Tage, an denen die Zeit still zu stehen scheint. Durch die Wohnung zieht eine Wolke von Eukabal, Schnupfnase und Röchelhusten, alles nicht so schlimm, wie es sich anhört. Der kleine, winternackte Baum vor dem Fenster kämpft gegen den Wind, hatten sie denn schon wieder Sturm angesagt oder kommt es einem in diesen Augenblicken, in denen der Sand in der Sanduhr scheinbar viel langsamer rieselt, nur übertrieben stürmisch vor? Wilder Regen ergießt sich in Strömen auf die glänzenden Pflastersteine und hinterlässt, getrieben vom Wind, kleine Wassertropfen am vom Straßenstaub verdreckten Fenster, wie ein kleiner Bach rauscht das Wasser durch das Fallrohr an der Außenwand.

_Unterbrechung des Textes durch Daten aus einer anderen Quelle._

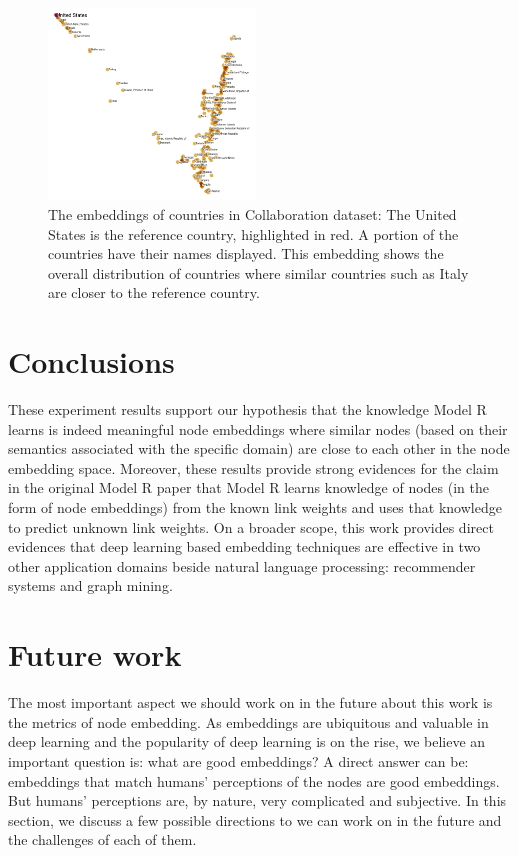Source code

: \documentclass[conference]{IEEEtran}
\begin{document}
\begin{figure}[!ht]\centering
	\includegraphics[width=0.49\textwidth]{countries}
	\caption{
		The embeddings of countries in Collaboration dataset:
		The United States is the reference country, highlighted in red.
		A portion of the countries have their names displayed.
		This embedding shows the overall distribution of countries where similar countries such as Italy are closer to the reference country.
	}
	\label{fig:countries}
\end{figure}

\section{Conclusions}
These experiment results support our hypothesis that the knowledge Model R learns is indeed meaningful node embeddings where similar nodes (based on their semantics associated with the specific domain) are close to each other in the node embedding space.
Moreover, these results provide strong evidences for the claim in the original Model R paper that Model R learns knowledge of nodes (in the form of node embeddings) from the known link weights and uses that knowledge to predict unknown link weights.
On a broader scope, this work provides direct evidences that deep learning based embedding techniques are effective in two other application domains beside natural language processing: recommender systems and graph mining.

\section{Future work}
The most important aspect we should work on in the future about this work is the metrics of node embedding.
As embeddings are ubiquitous and valuable in deep learning and the popularity of deep learning is on the rise, we believe an important question is: what are good embeddings?
A direct answer can be: embeddings that match humans' perceptions of the nodes are good embeddings.
But humans' perceptions are, by nature, very complicated and subjective.
In this section, we discuss a few possible directions to we can work on in the future and the challenges of each of them.
\end{document}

Die Ruhe setzt Gedanken in Bewegung, keine unbekannten, Wiederholungen bereits bekannter Übungen, die verfeinert werden, am liebsten auf diesem Schaukelding im Kinderzimmer, während die Kinder um einen herumwuseln, sich ab und an streiten, vertragen, wieder von vorne anfangen und dann mit ihren Bauwerken prahlen. Innenleben. Es gibt kein Draußen, es gibt nichts anderes außer uns, keinen Fernseher, keinen Computer, noch nicht einmal ein Radio, doch, dort gibt es noch ein paar Töne, aus der kleinen Anlage ist die Stimme von Felix zu hören, diesem kleinen Kuschelhasen, der die Welt mit seinem kleinen Köfferchen entdeckt und Briefe schreibt. Briefe schreiben, echte Handschrift auf echtem Papier, das war nie meine Stärke, Briefe schreiben; echte Handschrift auf echtem Papier, das geht noch, wie man sieht.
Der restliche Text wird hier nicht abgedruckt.